Repeat the lines of the data exactly, from the first one through the one that contains "[**An ultimate way".

*** EXTRACTED RECORDS ***

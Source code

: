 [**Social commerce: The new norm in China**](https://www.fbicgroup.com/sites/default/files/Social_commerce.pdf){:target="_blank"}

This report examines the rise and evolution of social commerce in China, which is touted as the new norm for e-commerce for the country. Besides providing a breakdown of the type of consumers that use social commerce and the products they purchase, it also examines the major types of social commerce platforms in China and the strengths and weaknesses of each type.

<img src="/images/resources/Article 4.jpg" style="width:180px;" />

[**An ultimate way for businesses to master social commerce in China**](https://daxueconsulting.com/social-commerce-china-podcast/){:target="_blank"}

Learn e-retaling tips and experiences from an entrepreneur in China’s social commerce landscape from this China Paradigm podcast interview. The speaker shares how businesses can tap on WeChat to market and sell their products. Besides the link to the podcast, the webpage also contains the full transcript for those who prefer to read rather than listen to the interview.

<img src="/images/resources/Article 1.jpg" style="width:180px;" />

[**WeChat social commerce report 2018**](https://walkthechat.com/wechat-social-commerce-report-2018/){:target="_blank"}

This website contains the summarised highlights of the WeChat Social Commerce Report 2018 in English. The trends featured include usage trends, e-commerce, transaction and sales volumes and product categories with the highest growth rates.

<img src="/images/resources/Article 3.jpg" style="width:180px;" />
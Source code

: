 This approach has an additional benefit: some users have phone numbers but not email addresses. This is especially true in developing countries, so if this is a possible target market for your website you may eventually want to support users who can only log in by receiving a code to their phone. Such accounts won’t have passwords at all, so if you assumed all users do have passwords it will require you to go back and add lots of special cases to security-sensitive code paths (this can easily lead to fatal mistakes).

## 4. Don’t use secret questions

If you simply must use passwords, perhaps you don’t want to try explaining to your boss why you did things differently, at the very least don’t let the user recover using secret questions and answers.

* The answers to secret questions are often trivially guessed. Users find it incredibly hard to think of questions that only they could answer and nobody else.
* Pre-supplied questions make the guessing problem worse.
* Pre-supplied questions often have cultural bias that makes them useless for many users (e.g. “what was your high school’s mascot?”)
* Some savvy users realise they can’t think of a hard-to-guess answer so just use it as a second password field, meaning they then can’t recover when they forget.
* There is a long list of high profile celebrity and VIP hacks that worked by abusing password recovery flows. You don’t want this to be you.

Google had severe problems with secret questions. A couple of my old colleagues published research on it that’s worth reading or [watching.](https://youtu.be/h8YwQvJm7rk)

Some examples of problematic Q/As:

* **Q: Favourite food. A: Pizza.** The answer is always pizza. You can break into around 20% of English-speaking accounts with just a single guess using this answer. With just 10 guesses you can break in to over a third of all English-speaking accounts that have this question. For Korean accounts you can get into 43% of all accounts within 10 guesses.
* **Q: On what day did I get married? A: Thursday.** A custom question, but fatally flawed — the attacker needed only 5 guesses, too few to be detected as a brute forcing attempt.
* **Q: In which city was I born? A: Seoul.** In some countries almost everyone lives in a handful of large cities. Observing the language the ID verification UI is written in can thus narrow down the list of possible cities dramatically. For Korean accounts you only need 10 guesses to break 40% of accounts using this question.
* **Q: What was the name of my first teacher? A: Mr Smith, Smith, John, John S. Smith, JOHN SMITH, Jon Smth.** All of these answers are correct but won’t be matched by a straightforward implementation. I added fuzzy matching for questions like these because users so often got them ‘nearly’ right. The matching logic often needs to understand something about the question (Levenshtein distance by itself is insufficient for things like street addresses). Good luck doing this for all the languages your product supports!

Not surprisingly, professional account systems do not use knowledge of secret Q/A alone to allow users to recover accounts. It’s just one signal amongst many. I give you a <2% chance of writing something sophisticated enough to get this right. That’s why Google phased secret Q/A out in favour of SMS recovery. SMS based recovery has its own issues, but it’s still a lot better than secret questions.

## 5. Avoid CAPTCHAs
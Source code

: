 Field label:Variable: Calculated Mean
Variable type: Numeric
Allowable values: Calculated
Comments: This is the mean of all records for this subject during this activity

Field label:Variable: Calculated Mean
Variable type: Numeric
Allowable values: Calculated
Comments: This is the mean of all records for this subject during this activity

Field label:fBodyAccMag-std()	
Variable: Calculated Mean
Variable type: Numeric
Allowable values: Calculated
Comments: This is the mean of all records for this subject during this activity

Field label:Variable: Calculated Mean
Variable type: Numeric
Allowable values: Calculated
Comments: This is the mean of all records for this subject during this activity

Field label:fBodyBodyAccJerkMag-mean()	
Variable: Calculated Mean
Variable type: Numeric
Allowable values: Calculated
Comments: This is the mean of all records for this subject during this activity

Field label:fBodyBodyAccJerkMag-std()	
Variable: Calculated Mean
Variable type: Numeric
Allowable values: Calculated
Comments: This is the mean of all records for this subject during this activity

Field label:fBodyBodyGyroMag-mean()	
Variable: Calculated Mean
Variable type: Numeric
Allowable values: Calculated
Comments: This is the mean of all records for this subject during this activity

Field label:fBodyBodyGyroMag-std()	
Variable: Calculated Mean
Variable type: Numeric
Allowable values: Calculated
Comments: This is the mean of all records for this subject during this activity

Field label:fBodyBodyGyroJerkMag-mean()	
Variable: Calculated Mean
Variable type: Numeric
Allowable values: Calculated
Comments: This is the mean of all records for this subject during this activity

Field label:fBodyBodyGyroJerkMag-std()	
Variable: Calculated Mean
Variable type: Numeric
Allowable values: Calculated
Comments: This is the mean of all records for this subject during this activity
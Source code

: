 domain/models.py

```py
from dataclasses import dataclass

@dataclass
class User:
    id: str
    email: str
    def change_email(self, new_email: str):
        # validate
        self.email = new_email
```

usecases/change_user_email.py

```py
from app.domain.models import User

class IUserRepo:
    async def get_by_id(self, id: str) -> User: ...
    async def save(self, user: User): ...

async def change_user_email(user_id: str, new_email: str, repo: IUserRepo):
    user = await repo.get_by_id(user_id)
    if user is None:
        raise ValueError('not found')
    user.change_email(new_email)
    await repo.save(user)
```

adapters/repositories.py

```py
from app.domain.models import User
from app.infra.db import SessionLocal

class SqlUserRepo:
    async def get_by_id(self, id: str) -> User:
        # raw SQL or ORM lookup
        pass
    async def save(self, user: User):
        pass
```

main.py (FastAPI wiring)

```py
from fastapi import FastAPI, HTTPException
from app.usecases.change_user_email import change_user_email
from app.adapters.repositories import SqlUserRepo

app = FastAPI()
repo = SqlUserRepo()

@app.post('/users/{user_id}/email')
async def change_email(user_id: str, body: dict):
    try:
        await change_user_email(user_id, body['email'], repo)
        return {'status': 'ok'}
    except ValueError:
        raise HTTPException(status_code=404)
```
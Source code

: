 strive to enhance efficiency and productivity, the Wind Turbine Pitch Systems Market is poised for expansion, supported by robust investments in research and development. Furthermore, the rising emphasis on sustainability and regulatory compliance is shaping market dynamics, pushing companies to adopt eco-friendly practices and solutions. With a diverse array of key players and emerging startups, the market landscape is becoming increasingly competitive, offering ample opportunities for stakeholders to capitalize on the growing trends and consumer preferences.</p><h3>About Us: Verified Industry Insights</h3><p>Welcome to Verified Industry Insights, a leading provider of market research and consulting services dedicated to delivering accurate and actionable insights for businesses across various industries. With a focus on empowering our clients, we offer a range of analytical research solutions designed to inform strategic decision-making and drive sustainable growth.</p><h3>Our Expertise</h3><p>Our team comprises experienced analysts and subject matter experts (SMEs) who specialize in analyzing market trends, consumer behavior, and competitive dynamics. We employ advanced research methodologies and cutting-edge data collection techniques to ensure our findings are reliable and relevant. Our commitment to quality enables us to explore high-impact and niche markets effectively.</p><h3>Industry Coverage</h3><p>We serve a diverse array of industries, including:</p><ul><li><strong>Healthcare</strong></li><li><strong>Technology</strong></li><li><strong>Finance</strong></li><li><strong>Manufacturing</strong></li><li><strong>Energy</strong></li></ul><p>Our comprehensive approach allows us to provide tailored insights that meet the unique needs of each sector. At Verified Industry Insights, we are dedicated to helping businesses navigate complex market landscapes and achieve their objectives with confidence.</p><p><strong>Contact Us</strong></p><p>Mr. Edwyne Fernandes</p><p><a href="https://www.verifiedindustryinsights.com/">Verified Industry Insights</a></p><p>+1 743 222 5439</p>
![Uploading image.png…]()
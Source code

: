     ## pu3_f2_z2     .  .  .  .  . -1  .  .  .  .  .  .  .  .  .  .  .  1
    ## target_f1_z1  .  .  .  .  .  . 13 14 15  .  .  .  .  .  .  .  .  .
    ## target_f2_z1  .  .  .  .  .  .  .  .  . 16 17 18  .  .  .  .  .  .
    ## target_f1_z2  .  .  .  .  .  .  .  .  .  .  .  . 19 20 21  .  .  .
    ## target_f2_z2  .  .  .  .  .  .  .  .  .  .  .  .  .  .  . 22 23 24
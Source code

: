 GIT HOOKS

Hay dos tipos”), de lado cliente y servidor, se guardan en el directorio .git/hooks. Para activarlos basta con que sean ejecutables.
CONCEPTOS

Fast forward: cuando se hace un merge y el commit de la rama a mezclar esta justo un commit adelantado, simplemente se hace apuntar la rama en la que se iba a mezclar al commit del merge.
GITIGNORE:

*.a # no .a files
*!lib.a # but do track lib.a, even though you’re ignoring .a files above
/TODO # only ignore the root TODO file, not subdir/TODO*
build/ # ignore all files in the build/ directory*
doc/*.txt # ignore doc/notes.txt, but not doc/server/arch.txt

***

▶ _EXERCISE OUTPUT_
Source code

: [**Social commerce: The new norm in China**](https://www.fbicgroup.com/sites/default/files/Social_commerce.pdf){:target="_blank"}

This report examines the rise and evolution of social commerce in China, which is touted as the new norm for e-commerce for the country. Besides providing a breakdown of the type of consumers that use social commerce and the products they purchase, it also examines the major types of social commerce platforms in China and the strengths and weaknesses of each type.

<img src="/images/resources/Article 4.jpg" style="width:180px;" />

[**An ultimate way for businesses to master social commerce in China**](https://daxueconsulting.com/social-commerce-china-podcast/){:target="_blank"}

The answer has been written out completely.